### Solutions

**1**. If x >= 3 and y <= 4, then setting the price at $300 is best for the hotels, though only x people will get rooms. Otherwise, if x + y >= 3, then charge $200 to get $800 for the two hotels. Otherwise, set the hotel prices to $100.

**2**. No. You capture no more customers than if you set the price to $300 and receive less revenue.

**3**. We already saw in the Warm-Ups that you would charge $100 if x = y = z = 2 to guarantee at least $300 in revenue. Any other price would give a lesser guarantee (though the possibility of more). If x >= 5, then each hotel may as well charge $300 as each will get at least two customers at that price. If x <= 4 and x + y >= 5, then $200 is the best price (because charging $300 would guarantee you only one customer and charging $200 gurantees at least two).

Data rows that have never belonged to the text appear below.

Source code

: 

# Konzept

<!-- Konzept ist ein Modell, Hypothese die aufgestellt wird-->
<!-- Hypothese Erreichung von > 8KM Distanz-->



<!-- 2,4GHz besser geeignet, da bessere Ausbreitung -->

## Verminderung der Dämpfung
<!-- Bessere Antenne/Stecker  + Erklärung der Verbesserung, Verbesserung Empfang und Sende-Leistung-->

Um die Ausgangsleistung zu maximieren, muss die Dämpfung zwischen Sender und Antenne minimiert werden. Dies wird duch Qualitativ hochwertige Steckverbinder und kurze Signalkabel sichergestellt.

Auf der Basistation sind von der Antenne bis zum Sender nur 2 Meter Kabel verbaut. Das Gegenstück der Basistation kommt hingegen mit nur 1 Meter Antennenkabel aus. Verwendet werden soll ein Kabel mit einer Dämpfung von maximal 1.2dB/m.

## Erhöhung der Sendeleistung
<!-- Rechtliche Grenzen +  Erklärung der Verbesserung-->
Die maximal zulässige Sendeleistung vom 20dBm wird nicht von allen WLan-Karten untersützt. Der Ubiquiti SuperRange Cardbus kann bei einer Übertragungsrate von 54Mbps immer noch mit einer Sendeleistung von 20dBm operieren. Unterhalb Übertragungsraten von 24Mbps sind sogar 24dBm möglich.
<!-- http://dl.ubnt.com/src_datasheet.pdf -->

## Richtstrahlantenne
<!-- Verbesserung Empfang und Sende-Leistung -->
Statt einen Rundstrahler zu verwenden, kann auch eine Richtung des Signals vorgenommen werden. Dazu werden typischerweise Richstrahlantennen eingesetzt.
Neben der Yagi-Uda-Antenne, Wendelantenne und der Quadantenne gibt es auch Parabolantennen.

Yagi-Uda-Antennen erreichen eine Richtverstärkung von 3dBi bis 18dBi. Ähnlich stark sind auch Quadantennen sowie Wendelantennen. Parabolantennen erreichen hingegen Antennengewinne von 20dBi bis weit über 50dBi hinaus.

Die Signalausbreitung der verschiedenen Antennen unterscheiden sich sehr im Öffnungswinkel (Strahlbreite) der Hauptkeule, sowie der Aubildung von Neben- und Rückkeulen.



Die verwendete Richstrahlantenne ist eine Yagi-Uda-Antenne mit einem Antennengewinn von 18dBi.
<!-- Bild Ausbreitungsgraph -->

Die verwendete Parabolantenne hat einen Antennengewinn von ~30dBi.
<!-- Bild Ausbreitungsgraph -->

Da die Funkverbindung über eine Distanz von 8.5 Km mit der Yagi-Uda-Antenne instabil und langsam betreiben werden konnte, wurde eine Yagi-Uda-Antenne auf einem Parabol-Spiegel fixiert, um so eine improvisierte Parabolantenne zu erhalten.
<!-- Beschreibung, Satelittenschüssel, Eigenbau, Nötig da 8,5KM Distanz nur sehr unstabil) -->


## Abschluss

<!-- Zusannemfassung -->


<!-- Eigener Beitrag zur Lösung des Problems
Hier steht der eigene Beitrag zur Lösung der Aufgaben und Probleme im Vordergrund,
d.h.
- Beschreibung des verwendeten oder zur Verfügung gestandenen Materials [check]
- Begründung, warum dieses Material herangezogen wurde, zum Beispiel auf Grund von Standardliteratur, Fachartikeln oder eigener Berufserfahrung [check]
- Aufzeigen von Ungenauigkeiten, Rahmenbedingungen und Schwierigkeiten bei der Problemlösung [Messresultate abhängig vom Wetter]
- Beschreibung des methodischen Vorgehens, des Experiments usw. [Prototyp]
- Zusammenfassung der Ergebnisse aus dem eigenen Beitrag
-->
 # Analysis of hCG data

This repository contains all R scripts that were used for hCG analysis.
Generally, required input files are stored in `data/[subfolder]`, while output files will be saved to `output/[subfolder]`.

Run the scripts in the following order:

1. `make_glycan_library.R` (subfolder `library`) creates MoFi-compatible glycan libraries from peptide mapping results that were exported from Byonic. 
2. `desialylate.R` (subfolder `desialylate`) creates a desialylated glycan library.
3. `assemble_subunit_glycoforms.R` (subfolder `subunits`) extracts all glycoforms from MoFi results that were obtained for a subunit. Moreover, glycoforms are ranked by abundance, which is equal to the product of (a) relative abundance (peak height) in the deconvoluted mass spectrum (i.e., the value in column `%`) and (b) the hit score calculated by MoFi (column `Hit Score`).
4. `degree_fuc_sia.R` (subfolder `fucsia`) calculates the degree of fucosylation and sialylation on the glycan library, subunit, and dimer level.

**4**. There are no x, y, z for which it is worthwhile to charge something between $200 and $300 unless you know the prices of the other. If, on the other hand, you knew the other hotel was charging $300 and x = 3 and y = 5, then you could charge say $280 and get all the $300 customers.

**5**. If x >= 3, then a price of $300 will guaranteee $900. If x + y >= 2, then $200 will guarantee $600. Your competitor can't charge even $200 unless x + y >= 5.

**6**. With monopoly power, you know all customers will come to you, so you can set the price through direct calculation. In a competitive market, you have to assume the worst case. If you can convince customers to come to you first, then you can charge the most per room.